Activity: Gather all lines with "revenues" from the records.

>>>

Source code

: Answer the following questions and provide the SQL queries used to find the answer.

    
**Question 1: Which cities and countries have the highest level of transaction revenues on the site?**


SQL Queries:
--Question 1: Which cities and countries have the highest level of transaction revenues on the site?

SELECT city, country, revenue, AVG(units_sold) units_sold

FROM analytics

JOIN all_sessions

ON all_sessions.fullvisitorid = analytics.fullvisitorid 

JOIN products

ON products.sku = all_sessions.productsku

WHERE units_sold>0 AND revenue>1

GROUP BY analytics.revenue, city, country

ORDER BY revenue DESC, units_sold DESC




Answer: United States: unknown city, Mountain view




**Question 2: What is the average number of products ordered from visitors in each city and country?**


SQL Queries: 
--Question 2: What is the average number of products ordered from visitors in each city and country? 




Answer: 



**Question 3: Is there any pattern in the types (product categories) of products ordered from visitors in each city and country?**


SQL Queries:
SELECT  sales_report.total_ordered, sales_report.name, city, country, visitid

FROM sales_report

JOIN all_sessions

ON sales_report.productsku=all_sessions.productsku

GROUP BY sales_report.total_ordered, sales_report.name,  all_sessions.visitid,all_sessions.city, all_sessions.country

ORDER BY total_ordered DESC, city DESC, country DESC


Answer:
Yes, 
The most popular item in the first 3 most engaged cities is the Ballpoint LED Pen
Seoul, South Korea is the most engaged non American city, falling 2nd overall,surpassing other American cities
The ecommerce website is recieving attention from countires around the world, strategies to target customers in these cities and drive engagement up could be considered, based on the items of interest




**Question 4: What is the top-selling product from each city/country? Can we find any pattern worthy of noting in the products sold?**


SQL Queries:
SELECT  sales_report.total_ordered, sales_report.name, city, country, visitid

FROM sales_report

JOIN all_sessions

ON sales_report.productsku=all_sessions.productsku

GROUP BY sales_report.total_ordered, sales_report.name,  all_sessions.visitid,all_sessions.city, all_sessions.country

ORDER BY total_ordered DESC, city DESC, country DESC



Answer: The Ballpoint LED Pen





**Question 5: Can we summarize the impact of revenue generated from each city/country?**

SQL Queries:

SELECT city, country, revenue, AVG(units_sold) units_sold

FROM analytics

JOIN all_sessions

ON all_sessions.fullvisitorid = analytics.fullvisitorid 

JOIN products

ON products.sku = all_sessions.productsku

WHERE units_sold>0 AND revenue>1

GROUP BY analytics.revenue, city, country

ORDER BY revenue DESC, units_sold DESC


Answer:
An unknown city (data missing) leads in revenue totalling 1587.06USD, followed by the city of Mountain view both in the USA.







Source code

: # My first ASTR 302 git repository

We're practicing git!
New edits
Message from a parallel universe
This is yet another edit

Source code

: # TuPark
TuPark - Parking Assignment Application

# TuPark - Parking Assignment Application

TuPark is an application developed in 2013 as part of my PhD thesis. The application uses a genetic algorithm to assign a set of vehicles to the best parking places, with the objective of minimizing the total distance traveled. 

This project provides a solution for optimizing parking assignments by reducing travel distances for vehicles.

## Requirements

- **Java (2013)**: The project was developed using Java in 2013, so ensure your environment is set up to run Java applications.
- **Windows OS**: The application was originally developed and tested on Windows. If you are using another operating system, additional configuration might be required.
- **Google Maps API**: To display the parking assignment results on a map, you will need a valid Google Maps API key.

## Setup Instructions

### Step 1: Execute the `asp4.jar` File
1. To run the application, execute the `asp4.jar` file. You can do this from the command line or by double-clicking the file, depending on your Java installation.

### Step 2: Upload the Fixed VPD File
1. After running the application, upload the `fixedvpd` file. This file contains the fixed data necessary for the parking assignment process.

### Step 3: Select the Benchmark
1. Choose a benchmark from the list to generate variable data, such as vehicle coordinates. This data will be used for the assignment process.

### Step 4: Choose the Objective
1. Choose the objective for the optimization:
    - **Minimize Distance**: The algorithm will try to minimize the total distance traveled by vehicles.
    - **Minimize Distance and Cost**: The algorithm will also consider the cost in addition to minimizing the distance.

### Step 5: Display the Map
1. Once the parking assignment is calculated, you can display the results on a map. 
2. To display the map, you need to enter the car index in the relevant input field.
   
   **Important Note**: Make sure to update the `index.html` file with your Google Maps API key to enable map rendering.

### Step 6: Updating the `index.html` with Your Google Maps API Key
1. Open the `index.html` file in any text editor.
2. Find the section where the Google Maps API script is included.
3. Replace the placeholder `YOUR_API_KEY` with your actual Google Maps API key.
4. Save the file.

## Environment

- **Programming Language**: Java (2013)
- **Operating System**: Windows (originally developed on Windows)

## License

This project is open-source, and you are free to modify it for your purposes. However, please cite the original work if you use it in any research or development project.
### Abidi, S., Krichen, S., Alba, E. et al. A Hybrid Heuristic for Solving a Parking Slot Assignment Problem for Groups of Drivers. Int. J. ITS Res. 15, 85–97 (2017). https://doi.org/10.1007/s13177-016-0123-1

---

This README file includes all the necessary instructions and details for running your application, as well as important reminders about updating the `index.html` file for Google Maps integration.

<<<

Answer box:
**Question 1: Which cities and countries have the highest level of transaction revenues on the site?**
--Question 1: Which cities and countries have the highest level of transaction revenues on the site?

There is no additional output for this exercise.